Feature request / 功能建议
His results are great : https://www.reddit.com/r/StableDiffusion/comments/1fwzaw9/cogvideo_i2v_working_with_lcm_with_only_10_steps/?sort=new
if you could add to demo here would be amazing
https://huggingface.co/spaces/THUDM/CogVideoX-5B-Space
I check the link and there is no model weight?
I check the link and there is no model weight?
i think it uses CogVideoX 5b image to video
I think it requires some effort of finetuning?
This is mostly misunderstanding as the reddit poster seems to have confused what LCM actually is, all they did was change the sampler, there's no distillation involved. I have noticed that the I2V model innately performs decently well at lower steps, LCM sampler or not.
@kijai But I try to use step=20 steps. It could not give satisfied output. The output is full of white.
python cli_demo.py --prompt "A golden retriever, sporting sleek black sunglasses, with its lengthy fur flowing in the breeze, sprints playfully across a rooftop terrace, recently refreshed by a light rain. The scene unfolds from a distance, the dog's energetic bounds growing larger as it approaches the camera, its tail wagging with unrestrained joy, while droplets of water glisten on the concrete behind it. The overcast sky provides a dramatic backdrop, emphasizing the vibrant golden coat of the canine as it dashes towards the viewer." \
--model_path "/workspace/data/CogVideoX-5b" \
--generate_type "t2v" \
--num_inference_steps 20 \
--guidance_scale 7.5
I think there are some tricks to reduce the steps.
@kijai But I try to use step=20 steps. It could not give satisfied output. The output is full of white.
python cli_demo.py --prompt "A golden retriever, sporting sleek black sunglasses, with its lengthy fur flowing in the breeze, sprints playfully across a rooftop terrace, recently refreshed by a light rain. The scene unfolds from a distance, the dog's energetic bounds growing larger as it approaches the camera, its tail wagging with unrestrained joy, while droplets of water glisten on the concrete behind it. The overcast sky provides a dramatic backdrop, emphasizing the vibrant golden coat of the canine as it dashes towards the viewer." \ --model_path "/workspace/data/CogVideoX-5b" \ --generate_type "t2v" \ --num_inference_steps 20 \ --guidance_scale 7.5
same here
low steps doesn't produce good results
@kijai But I try to use step=20 steps.

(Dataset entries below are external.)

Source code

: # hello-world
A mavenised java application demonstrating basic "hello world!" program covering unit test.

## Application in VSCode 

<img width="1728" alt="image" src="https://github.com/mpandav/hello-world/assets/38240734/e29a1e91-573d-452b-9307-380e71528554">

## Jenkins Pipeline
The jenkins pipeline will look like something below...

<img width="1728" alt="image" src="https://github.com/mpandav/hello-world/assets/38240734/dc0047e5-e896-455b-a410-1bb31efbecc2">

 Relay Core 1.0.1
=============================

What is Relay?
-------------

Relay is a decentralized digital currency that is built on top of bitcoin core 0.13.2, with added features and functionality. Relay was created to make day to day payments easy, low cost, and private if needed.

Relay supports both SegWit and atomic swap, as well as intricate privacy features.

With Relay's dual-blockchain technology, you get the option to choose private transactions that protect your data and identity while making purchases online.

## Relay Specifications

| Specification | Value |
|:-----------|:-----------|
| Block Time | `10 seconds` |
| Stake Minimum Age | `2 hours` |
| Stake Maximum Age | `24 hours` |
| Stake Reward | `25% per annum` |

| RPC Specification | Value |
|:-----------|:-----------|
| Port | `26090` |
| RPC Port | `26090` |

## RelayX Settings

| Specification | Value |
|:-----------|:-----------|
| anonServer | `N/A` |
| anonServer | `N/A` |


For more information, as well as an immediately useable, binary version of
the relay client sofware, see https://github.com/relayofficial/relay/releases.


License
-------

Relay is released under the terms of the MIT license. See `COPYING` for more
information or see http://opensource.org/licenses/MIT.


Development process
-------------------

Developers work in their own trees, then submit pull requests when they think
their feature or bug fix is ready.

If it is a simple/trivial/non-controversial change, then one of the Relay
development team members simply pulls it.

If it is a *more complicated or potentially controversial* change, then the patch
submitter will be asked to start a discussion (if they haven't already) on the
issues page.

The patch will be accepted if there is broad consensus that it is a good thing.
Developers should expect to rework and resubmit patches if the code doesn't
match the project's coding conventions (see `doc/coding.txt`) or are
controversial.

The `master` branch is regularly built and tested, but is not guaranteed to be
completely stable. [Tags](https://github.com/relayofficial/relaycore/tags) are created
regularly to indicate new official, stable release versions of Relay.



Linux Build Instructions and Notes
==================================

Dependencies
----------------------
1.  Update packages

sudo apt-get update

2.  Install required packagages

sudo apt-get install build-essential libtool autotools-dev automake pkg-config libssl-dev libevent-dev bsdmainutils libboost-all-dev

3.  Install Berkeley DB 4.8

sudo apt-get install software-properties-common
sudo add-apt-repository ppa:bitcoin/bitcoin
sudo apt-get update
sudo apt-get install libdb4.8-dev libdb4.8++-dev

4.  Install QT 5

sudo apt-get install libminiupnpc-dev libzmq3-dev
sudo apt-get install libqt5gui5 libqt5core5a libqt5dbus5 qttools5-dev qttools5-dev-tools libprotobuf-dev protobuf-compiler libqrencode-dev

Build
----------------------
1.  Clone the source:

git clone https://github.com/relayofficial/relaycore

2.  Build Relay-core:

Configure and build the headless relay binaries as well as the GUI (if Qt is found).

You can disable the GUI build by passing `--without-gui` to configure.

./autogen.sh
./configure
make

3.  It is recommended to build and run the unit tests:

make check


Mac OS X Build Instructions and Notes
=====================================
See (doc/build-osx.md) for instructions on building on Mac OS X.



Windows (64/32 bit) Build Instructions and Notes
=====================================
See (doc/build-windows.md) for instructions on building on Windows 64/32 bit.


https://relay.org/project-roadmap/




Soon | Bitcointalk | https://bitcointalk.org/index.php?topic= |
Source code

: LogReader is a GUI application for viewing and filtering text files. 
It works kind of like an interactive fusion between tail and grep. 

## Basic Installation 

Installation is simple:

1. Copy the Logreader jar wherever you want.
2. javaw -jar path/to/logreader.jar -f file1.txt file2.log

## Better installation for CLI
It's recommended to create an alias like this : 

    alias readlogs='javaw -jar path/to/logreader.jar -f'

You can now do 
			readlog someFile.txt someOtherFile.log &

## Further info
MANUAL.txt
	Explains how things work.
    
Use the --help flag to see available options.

It could not give satisfied output. The output is full of white.
python cli_demo.py --prompt "A golden retriever, sporting sleek black sunglasses, with its lengthy fur flowing in the breeze, sprints playfully across a rooftop terrace, recently refreshed by a light rain. The scene unfolds from a distance, the dog's energetic bounds growing larger as it approaches the camera, its tail wagging with unrestrained joy, while droplets of water glisten on the concrete behind it. The overcast sky provides a dramatic backdrop, emphasizing the vibrant golden coat of the canine as it dashes towards the viewer." \ --model_path "/workspace/data/CogVideoX-5b" \ --generate_type "t2v" \ --num_inference_steps 20 \ --guidance_scale 7.5
It won't work for text2video, from what I've seen under 32 steps usually produces full white outputs. image2video is different and works with down to 7 steps.
@kijai got it. It is true that <32 steps returns full white for t2v.
I agree that they just use fewer steps for i2v.